▶ **Source texts of formatted documents**:
┄┄┄┄┄┄┄┄┄┄┄┄┄┄┄┄┄┄┄┄

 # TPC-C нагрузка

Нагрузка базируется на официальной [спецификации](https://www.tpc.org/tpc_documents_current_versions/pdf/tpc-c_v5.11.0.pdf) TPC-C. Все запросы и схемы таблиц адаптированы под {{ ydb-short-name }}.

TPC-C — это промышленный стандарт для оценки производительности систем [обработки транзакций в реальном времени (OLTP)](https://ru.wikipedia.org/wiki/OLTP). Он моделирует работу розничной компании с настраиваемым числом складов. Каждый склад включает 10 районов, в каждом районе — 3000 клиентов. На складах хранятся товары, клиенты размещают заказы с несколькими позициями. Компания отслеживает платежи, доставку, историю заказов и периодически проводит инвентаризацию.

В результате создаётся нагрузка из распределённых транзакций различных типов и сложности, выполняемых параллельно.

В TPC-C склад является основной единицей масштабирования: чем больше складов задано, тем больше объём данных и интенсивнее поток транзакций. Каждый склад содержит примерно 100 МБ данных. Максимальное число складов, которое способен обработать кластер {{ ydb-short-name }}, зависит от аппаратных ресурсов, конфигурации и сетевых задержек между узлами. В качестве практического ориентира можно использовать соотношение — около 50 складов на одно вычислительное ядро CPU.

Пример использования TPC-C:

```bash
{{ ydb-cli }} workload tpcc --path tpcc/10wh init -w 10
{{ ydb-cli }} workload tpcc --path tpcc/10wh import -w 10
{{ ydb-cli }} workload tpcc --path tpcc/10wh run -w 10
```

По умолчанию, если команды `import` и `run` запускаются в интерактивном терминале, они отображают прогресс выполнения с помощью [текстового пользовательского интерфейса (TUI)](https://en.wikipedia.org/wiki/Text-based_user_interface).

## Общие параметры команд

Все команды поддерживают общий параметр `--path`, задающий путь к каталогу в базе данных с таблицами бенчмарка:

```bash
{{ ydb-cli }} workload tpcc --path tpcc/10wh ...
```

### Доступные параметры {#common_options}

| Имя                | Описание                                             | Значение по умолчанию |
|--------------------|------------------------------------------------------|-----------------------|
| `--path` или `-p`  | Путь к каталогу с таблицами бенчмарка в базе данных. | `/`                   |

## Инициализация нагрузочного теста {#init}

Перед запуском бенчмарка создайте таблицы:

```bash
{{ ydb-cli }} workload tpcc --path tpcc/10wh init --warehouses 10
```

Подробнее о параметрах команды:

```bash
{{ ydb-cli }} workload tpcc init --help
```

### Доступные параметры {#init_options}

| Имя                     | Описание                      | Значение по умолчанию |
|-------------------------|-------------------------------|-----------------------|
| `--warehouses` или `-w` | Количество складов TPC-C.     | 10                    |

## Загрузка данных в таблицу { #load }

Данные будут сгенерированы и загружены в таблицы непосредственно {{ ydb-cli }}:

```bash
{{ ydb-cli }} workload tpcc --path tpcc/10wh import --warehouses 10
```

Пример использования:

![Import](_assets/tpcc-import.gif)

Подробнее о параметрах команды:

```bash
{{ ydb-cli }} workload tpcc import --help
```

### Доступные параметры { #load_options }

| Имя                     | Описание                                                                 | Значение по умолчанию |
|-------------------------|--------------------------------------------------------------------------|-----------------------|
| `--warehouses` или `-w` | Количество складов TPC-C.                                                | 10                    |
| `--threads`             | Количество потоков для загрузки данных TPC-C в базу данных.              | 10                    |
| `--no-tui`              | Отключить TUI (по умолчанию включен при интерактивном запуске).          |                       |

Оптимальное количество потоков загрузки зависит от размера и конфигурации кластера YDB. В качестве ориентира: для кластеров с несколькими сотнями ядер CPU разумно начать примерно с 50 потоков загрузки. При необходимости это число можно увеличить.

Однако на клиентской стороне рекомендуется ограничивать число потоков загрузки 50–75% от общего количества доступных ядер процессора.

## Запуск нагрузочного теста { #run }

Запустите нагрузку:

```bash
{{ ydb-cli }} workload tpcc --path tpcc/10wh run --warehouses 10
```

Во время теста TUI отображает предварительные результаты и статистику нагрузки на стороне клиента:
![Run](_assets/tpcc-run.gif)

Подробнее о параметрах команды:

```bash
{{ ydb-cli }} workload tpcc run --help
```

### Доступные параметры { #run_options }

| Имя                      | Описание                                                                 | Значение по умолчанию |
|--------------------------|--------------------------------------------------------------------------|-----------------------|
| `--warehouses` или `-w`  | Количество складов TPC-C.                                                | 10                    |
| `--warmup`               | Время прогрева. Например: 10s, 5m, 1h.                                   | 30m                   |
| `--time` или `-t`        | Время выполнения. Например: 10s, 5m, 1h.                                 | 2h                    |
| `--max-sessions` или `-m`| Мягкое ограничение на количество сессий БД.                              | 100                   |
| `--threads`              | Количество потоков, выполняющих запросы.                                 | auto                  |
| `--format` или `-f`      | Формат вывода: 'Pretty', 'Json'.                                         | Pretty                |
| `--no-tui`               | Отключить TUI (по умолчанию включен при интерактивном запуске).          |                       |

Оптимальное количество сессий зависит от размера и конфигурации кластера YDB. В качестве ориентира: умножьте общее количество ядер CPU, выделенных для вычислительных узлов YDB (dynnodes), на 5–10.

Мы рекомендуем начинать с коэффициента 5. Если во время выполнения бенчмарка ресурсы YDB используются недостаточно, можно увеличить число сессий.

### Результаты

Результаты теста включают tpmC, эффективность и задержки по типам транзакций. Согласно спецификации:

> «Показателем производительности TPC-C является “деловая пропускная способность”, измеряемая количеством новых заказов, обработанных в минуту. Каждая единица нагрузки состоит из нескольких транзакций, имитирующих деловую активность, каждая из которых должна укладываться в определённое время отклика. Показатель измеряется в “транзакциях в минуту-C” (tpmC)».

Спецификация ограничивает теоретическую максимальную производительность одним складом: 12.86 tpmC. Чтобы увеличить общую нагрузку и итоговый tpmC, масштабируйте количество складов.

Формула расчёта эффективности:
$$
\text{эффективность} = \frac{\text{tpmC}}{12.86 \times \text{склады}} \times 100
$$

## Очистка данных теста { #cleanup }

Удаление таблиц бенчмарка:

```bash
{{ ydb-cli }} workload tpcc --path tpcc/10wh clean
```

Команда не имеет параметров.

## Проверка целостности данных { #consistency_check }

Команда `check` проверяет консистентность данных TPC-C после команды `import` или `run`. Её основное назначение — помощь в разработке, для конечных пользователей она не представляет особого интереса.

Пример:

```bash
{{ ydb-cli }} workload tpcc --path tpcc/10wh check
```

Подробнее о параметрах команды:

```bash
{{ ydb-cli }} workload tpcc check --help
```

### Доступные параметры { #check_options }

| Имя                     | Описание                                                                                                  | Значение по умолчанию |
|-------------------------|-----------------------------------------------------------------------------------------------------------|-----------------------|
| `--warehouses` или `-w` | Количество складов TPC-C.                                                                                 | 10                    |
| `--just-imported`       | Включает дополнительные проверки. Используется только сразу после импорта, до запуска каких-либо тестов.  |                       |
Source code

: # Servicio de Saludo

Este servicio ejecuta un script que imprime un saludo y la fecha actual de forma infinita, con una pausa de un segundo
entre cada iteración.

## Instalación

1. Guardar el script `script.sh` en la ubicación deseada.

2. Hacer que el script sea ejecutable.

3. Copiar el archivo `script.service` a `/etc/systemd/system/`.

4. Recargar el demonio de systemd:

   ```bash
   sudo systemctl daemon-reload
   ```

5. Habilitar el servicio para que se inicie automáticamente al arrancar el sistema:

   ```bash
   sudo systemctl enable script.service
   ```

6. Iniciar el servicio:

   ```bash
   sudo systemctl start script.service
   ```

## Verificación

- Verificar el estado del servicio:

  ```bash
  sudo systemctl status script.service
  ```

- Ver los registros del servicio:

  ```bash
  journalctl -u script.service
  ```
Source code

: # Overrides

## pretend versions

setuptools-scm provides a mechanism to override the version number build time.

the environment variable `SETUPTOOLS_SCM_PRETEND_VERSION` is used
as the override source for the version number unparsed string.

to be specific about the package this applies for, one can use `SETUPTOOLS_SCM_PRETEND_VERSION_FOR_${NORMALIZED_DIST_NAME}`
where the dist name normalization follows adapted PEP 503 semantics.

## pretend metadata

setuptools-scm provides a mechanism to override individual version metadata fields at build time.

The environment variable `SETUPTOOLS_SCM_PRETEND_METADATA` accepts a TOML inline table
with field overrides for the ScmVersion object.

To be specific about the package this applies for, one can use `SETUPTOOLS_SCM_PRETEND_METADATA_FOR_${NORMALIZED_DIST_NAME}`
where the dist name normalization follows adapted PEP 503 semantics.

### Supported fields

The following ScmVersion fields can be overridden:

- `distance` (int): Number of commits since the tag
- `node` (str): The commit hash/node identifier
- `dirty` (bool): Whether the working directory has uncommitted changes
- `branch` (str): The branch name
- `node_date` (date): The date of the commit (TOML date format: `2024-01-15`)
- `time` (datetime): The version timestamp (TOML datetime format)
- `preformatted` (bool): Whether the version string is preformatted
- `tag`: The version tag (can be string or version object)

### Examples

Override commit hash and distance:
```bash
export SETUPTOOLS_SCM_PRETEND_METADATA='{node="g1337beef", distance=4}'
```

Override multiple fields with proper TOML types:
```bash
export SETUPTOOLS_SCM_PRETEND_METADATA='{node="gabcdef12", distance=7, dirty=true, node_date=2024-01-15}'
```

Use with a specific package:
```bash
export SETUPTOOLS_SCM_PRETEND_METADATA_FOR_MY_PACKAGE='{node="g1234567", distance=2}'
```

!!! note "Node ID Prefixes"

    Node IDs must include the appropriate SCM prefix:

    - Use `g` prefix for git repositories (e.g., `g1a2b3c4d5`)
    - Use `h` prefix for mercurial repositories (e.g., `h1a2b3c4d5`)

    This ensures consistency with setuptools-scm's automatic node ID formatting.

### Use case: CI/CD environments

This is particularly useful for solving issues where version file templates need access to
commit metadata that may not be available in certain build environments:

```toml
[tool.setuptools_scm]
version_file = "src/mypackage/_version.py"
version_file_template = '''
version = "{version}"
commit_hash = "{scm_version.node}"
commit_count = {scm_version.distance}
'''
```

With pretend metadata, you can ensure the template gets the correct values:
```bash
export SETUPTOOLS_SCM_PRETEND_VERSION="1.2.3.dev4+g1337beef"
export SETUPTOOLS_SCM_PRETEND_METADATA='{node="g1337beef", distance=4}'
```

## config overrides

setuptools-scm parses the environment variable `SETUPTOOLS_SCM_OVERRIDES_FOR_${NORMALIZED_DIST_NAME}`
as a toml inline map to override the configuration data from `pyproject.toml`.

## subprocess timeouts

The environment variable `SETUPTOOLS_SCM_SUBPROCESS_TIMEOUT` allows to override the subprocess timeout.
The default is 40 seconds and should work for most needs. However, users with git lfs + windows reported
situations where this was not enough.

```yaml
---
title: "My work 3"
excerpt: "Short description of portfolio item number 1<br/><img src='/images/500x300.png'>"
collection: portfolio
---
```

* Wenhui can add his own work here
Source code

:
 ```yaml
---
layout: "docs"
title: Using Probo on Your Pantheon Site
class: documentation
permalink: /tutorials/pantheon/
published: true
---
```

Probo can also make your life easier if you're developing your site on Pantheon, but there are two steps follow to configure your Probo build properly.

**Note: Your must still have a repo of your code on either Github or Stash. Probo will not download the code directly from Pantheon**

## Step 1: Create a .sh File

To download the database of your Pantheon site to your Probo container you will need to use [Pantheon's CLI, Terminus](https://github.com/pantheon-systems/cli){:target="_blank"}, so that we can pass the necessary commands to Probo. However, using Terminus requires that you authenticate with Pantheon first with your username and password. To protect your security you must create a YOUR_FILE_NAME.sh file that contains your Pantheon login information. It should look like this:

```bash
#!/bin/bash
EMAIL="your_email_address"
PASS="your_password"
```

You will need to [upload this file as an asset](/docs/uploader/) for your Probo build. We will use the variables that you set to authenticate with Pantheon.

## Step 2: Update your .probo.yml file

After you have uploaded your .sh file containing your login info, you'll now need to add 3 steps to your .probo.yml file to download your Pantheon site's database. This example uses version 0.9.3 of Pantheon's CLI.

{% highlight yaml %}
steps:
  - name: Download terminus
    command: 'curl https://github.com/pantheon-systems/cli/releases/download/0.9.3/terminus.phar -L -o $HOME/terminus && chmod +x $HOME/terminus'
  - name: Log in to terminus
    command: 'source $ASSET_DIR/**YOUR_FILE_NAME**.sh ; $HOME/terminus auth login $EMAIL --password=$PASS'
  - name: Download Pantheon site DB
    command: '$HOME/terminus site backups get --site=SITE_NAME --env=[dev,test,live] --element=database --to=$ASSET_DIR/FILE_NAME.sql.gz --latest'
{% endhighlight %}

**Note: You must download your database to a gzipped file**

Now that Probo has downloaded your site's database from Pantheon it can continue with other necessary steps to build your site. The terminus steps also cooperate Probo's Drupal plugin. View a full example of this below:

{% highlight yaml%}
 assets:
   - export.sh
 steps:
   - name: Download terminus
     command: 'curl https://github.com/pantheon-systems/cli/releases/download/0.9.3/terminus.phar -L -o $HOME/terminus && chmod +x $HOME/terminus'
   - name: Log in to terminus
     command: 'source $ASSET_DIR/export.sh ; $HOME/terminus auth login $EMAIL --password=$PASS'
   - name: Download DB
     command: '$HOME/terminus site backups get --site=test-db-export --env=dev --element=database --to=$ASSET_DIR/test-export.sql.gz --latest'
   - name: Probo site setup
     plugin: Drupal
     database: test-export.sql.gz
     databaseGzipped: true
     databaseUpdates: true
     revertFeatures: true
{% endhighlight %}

┄┄┄┄┄┄┄┄┄┄┄┄┄┄┄┄┄┄┄┄

▶ **TASK**:
Will you return exactly the lines above from the one with "has uncommitted changes" down to the one with "prefix for mercurial", counting both as part of the range?

▶ **ANSWER TO THE PROBLEM**:
- `dirty` (bool): Whether the working directory has uncommitted changes
- `branch` (str): The branch name
- `node_date` (date): The date of the commit (TOML date format: `2024-01-15`)
- `time` (datetime): The version timestamp (TOML datetime format)
- `preformatted` (bool): Whether the version string is preformatted
- `tag`: The version tag (can be string or version object)

### Examples

Override commit hash and distance:
```bash
export SETUPTOOLS_SCM_PRETEND_METADATA='{node="g1337beef", distance=4}'
```

Override multiple fields with proper TOML types:
```bash
export SETUPTOOLS_SCM_PRETEND_METADATA='{node="gabcdef12", distance=7, dirty=true, node_date=2024-01-15}'
```

Use with a specific package:
```bash
export SETUPTOOLS_SCM_PRETEND_METADATA_FOR_MY_PACKAGE='{node="g1234567", distance=2}'
```

!!! note "Node ID Prefixes"

    Node IDs must include the appropriate SCM prefix:

    - Use `g` prefix for git repositories (e.g., `g1a2b3c4d5`)
    - Use `h` prefix for mercurial repositories (e.g., `h1a2b3c4d5`)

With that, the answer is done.